◆ TASK BRIEF: Take the lines below beginning at the line that has "de gestion unique**" and stopping after the line that has "offrent des choix", and print them exactly as they are, with no other lines.

◆ SUPPLIED DATA:
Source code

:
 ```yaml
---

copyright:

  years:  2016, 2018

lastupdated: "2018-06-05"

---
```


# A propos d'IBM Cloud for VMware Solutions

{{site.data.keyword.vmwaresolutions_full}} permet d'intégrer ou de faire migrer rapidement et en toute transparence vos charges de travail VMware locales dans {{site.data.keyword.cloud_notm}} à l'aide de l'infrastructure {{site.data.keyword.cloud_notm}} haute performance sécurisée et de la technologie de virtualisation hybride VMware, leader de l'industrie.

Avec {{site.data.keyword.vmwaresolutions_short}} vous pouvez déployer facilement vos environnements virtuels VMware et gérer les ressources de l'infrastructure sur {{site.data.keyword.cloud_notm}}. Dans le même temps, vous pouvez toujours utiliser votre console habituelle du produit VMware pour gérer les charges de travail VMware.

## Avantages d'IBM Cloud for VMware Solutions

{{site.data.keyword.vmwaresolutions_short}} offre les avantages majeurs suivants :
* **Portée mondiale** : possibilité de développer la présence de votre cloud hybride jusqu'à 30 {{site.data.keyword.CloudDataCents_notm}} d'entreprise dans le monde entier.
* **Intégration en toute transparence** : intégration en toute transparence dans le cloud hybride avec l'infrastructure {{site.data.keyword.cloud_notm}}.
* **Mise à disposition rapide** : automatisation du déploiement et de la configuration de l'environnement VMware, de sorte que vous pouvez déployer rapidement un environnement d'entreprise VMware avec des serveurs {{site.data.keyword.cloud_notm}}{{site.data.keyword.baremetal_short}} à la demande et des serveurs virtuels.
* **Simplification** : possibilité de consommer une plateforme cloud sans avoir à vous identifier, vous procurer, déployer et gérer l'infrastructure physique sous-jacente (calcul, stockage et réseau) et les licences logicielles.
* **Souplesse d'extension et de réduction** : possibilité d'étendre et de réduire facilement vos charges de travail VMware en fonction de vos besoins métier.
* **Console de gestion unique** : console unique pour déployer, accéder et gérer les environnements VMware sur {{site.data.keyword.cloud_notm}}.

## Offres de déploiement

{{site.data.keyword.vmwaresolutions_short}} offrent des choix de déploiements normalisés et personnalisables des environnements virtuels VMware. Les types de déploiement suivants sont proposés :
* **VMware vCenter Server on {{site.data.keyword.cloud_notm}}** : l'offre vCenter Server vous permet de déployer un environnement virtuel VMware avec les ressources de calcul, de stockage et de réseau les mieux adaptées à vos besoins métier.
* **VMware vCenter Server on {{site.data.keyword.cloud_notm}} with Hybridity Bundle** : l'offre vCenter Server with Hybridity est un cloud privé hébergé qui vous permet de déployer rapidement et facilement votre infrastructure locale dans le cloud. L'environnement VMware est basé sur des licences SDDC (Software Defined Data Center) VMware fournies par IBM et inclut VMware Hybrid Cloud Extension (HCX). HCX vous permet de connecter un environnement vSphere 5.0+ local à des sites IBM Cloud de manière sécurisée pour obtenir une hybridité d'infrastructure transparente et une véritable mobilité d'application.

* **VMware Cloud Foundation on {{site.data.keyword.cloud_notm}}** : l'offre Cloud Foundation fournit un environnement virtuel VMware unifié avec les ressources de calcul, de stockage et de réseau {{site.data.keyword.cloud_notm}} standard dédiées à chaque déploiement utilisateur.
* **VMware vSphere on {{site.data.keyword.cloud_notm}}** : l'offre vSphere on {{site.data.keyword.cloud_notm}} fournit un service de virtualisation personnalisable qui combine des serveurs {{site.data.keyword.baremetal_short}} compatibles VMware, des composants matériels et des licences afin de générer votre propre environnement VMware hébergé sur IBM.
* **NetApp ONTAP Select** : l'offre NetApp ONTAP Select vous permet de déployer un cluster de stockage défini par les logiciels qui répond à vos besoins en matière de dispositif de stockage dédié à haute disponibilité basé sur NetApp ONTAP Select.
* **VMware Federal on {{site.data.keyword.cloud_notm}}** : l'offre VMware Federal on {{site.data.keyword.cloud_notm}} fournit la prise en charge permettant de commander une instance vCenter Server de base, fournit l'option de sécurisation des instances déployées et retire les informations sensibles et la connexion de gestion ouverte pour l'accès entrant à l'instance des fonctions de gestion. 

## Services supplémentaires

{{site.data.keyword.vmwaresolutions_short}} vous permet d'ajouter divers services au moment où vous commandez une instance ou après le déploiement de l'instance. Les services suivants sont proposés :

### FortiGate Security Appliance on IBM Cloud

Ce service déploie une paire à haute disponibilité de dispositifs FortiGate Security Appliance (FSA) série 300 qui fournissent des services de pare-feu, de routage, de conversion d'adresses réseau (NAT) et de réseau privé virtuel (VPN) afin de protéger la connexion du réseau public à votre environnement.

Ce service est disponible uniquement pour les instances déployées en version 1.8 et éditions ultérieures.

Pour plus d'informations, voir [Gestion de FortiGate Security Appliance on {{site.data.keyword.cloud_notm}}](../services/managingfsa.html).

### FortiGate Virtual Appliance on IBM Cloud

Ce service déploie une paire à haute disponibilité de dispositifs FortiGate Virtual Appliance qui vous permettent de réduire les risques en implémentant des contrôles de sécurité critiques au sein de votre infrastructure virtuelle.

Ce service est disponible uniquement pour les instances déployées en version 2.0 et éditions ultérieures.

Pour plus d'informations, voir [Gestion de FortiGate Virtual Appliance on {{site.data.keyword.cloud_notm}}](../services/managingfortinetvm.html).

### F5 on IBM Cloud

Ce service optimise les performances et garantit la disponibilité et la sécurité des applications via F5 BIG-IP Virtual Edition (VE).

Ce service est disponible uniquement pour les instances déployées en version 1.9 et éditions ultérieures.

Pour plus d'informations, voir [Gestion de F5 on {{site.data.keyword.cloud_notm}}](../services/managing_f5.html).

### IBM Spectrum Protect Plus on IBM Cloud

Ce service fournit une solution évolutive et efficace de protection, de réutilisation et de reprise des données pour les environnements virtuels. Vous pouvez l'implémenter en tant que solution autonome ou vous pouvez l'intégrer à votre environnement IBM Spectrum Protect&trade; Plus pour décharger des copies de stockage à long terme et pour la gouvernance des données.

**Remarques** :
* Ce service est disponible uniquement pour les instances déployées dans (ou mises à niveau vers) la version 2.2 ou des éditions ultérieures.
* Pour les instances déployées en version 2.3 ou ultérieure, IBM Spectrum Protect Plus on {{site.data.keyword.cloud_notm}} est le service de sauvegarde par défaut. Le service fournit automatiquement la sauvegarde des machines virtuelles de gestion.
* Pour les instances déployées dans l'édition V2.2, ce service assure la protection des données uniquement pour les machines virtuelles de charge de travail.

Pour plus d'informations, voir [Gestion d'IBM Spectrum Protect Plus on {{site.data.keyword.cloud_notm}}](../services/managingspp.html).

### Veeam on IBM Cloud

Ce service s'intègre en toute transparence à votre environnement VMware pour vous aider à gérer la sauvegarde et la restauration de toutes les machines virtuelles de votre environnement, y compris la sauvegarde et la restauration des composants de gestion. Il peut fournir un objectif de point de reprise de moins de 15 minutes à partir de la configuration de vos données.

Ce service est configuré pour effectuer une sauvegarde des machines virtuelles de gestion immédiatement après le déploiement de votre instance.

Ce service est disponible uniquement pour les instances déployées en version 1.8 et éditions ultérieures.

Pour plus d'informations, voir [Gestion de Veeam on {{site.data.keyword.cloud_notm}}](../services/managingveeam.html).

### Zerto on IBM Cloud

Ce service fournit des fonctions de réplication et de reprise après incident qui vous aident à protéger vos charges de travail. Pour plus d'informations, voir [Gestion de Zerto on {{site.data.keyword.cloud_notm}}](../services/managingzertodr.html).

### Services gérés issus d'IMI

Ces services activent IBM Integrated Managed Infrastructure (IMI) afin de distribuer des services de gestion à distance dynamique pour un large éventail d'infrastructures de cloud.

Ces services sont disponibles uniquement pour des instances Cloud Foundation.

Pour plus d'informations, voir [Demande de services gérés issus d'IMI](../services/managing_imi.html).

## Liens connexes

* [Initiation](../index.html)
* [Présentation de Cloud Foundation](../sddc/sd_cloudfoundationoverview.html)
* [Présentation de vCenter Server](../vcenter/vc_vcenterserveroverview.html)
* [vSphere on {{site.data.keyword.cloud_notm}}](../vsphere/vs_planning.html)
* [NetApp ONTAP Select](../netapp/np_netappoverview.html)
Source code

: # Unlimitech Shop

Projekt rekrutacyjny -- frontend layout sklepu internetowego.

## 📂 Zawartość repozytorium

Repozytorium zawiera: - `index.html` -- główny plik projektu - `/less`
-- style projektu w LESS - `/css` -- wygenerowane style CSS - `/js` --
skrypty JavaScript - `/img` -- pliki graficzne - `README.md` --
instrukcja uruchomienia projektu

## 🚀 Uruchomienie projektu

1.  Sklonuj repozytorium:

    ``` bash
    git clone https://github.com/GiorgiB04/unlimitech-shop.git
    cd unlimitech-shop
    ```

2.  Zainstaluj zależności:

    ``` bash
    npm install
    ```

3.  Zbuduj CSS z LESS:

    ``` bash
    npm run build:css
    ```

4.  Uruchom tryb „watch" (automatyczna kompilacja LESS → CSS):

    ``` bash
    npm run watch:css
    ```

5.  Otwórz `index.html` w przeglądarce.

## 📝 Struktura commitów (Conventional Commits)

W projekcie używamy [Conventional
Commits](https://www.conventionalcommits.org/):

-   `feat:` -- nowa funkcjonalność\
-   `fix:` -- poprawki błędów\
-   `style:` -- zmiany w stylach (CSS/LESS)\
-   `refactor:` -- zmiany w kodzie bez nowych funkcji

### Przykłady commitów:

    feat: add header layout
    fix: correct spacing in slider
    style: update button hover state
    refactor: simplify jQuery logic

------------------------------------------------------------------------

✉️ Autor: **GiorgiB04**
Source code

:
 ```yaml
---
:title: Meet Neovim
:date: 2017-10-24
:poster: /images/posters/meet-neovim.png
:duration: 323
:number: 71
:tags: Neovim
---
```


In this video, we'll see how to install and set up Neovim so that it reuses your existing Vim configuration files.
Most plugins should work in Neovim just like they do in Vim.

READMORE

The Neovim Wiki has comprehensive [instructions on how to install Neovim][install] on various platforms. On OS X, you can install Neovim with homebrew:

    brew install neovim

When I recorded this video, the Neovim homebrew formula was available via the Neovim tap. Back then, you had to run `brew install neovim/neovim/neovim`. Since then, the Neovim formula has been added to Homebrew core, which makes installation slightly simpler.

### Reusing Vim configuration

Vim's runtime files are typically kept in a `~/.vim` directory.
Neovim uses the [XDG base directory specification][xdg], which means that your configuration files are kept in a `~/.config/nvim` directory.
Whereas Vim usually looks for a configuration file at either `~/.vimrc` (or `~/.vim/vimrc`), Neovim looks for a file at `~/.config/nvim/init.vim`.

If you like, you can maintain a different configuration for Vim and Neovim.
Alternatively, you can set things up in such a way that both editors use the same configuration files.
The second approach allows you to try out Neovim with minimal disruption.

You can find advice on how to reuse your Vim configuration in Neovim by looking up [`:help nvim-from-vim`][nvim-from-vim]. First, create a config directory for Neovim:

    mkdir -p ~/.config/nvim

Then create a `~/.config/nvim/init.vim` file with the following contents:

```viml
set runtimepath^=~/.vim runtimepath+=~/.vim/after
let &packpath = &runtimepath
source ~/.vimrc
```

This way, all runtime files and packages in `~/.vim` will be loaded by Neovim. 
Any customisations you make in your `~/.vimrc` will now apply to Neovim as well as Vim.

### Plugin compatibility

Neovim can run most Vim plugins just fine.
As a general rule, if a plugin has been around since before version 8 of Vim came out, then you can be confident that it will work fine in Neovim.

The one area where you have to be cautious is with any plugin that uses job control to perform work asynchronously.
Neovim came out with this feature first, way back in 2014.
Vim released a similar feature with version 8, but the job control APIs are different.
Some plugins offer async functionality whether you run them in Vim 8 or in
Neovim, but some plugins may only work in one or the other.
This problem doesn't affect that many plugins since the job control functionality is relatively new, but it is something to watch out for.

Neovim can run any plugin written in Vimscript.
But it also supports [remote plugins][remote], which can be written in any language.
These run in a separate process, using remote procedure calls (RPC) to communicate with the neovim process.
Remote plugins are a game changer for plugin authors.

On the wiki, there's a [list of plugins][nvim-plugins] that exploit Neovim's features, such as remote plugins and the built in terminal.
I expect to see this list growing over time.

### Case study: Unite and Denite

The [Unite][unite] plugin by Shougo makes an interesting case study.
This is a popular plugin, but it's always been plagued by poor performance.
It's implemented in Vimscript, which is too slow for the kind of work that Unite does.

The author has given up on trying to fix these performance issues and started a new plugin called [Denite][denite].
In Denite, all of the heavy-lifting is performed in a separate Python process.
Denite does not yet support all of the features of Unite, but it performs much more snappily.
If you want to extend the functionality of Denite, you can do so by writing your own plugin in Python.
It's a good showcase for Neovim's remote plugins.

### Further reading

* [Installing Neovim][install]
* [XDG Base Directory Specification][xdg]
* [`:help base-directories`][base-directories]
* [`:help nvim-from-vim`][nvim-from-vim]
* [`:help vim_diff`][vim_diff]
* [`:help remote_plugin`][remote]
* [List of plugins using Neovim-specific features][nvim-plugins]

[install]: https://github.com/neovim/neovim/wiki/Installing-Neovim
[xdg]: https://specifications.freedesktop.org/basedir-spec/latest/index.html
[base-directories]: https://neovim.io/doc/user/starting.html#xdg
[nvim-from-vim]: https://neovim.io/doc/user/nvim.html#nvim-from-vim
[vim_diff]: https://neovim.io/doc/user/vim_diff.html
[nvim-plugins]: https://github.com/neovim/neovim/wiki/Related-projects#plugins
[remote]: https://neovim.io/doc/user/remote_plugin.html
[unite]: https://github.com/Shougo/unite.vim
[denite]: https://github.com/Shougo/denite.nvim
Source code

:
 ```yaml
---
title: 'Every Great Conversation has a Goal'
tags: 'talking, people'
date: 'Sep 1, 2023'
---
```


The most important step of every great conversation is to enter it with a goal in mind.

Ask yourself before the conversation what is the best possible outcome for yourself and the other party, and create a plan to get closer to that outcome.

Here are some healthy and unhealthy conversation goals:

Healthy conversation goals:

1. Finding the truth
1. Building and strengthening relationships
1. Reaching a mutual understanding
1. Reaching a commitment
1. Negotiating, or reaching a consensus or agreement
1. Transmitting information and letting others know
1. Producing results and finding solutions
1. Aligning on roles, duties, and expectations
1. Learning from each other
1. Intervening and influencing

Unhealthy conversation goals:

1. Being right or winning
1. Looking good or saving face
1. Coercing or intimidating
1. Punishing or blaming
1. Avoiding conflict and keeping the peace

◆ EXPECTED ANSWER:
* **Console de gestion unique** : console unique pour déployer, accéder et gérer les environnements VMware sur {{site.data.keyword.cloud_notm}}.

## Offres de déploiement

{{site.data.keyword.vmwaresolutions_short}} offrent des choix de déploiements normalisés et personnalisables des environnements virtuels VMware. Les types de déploiement suivants sont proposés :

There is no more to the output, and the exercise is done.